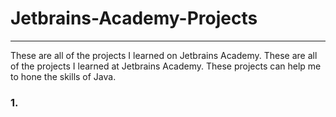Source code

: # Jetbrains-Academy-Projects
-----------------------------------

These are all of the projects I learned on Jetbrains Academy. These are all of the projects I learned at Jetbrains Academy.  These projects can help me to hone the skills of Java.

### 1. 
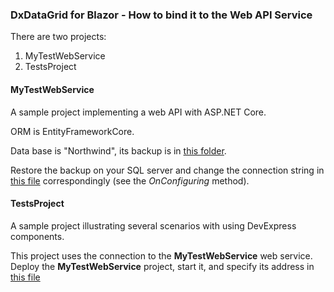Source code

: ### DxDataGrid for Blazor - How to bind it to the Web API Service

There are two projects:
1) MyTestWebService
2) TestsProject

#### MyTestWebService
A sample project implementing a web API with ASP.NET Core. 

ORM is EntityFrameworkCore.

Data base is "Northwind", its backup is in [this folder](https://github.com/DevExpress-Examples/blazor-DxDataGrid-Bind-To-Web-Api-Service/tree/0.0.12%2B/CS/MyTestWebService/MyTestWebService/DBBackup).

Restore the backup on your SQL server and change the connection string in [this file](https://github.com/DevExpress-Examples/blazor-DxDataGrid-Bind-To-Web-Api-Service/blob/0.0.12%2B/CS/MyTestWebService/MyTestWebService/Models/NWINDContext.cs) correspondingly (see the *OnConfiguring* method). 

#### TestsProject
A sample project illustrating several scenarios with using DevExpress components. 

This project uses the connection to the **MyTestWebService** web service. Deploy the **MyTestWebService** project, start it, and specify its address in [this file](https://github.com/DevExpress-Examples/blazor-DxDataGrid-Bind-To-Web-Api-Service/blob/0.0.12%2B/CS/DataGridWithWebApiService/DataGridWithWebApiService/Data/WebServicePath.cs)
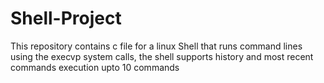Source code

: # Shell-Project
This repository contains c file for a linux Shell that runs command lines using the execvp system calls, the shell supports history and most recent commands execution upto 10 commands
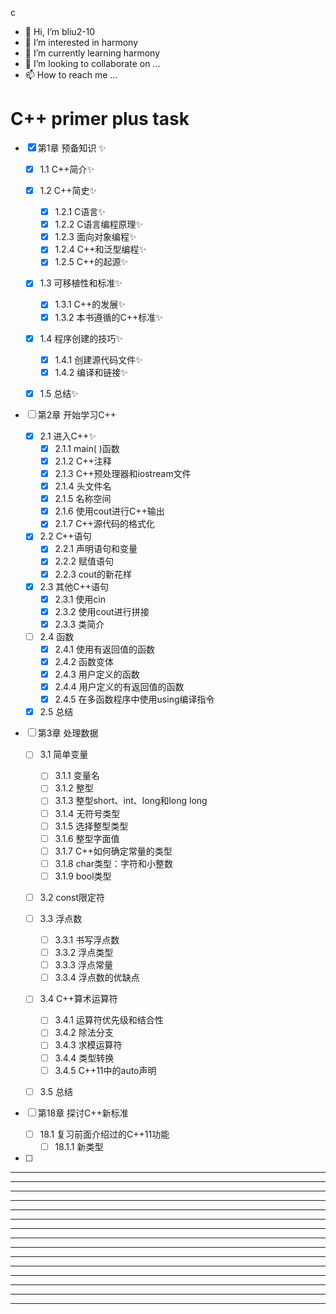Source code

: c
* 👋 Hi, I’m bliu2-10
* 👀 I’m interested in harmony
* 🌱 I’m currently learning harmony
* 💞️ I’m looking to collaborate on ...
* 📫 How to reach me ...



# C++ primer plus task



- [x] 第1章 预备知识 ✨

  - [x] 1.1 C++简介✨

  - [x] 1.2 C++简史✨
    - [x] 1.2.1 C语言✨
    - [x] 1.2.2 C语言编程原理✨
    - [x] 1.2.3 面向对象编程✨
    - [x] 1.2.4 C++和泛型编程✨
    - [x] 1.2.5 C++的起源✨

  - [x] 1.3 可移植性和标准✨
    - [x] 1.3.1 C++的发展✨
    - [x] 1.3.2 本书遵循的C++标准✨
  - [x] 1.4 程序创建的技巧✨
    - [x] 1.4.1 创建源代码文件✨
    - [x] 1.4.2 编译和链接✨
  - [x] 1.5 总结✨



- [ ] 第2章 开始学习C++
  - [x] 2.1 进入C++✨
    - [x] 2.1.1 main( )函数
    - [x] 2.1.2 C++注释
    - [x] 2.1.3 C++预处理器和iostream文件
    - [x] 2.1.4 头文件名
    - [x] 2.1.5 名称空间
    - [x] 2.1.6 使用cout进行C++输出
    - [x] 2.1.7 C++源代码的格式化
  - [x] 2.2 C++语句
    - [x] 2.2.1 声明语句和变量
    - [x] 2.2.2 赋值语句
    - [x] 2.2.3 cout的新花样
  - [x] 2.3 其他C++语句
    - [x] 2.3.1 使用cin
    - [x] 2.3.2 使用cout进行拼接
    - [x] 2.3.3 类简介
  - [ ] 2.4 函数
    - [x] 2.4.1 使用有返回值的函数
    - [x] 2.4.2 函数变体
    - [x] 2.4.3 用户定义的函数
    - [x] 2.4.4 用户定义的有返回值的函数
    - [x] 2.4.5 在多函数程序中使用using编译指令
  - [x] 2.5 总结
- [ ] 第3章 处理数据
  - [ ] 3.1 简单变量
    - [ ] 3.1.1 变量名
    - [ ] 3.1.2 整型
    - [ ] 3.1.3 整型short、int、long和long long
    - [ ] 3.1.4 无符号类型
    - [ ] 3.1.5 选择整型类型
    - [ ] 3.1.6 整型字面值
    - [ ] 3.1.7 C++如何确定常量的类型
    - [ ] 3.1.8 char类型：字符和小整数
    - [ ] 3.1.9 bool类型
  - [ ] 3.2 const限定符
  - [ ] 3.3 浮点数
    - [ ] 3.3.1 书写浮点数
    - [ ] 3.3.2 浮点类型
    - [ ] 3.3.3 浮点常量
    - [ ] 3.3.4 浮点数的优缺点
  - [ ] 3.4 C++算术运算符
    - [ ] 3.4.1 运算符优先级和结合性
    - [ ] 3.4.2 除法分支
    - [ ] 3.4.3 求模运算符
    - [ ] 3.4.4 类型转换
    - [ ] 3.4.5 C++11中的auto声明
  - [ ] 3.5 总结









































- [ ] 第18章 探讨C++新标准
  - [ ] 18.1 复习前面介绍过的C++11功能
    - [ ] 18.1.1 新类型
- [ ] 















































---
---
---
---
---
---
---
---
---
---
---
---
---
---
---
* * *
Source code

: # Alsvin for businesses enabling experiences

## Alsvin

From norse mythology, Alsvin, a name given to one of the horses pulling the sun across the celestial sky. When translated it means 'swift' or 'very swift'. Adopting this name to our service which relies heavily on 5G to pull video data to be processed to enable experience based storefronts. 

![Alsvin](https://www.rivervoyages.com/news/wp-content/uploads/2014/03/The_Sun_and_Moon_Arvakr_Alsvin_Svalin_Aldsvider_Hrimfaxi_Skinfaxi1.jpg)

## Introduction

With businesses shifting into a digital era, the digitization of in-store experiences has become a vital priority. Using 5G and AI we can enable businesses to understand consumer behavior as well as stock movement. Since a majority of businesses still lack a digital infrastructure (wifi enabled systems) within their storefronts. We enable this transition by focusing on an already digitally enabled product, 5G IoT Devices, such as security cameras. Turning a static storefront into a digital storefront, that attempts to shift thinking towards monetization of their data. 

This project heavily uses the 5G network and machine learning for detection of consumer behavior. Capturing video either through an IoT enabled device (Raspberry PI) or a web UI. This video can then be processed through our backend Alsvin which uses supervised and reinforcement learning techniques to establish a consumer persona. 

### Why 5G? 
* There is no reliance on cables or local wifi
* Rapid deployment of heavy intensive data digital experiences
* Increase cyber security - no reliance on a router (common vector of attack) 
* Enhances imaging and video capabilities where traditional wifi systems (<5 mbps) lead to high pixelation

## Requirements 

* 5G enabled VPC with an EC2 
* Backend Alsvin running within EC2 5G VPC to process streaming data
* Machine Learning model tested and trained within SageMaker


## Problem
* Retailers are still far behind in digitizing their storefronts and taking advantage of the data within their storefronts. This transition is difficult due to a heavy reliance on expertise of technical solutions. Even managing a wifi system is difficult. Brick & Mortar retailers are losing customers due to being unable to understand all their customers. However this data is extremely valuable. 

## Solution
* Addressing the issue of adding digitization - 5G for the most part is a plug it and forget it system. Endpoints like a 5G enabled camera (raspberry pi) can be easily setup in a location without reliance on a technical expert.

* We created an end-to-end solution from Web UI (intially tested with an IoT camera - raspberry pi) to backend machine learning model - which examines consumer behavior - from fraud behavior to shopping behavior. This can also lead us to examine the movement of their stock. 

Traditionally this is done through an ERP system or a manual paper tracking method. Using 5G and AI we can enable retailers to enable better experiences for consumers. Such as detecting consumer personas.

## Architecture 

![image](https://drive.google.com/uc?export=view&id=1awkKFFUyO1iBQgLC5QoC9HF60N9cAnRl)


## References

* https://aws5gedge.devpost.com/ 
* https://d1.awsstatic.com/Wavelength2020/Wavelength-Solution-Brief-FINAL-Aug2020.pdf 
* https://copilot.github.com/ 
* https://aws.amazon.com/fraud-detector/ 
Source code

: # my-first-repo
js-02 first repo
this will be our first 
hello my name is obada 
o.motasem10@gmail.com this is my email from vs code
...
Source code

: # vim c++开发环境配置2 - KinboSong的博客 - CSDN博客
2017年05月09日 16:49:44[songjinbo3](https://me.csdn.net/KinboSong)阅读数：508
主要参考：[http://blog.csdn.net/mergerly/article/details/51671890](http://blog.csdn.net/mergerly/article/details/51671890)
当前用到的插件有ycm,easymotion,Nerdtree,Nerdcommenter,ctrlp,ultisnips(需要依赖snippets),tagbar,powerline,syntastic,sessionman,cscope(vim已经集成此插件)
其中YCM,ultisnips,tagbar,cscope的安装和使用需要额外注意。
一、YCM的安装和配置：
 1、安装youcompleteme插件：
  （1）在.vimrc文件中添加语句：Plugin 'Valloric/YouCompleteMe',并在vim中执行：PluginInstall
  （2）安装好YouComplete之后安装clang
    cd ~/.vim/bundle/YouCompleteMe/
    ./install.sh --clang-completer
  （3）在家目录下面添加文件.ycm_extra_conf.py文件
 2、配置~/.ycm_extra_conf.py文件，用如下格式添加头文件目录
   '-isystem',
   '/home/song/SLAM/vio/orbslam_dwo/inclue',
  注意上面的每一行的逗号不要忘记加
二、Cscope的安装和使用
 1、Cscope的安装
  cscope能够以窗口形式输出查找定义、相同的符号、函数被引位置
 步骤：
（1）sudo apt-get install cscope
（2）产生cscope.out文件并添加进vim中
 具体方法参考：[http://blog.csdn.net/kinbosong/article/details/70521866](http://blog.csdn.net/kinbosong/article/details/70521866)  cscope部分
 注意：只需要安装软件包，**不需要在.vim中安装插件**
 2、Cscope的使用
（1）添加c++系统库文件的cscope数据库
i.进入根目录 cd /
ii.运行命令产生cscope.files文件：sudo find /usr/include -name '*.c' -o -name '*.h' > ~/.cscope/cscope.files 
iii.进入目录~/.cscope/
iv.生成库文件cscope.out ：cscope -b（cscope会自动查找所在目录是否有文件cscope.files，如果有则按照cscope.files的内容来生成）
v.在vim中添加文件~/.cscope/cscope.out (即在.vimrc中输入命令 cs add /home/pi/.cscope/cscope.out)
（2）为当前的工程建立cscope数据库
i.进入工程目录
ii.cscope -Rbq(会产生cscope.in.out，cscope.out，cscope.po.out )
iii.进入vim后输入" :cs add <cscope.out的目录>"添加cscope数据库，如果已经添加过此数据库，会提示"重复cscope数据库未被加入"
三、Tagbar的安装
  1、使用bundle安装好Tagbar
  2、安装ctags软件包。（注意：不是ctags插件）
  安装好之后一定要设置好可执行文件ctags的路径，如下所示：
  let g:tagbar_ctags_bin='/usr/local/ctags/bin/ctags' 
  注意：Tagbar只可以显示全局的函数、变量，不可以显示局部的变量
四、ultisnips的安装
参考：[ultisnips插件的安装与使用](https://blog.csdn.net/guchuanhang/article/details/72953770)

**Directions:**
Examine the listing and count its lines containing the word "sample". State the count alone.

**Expected output:**
2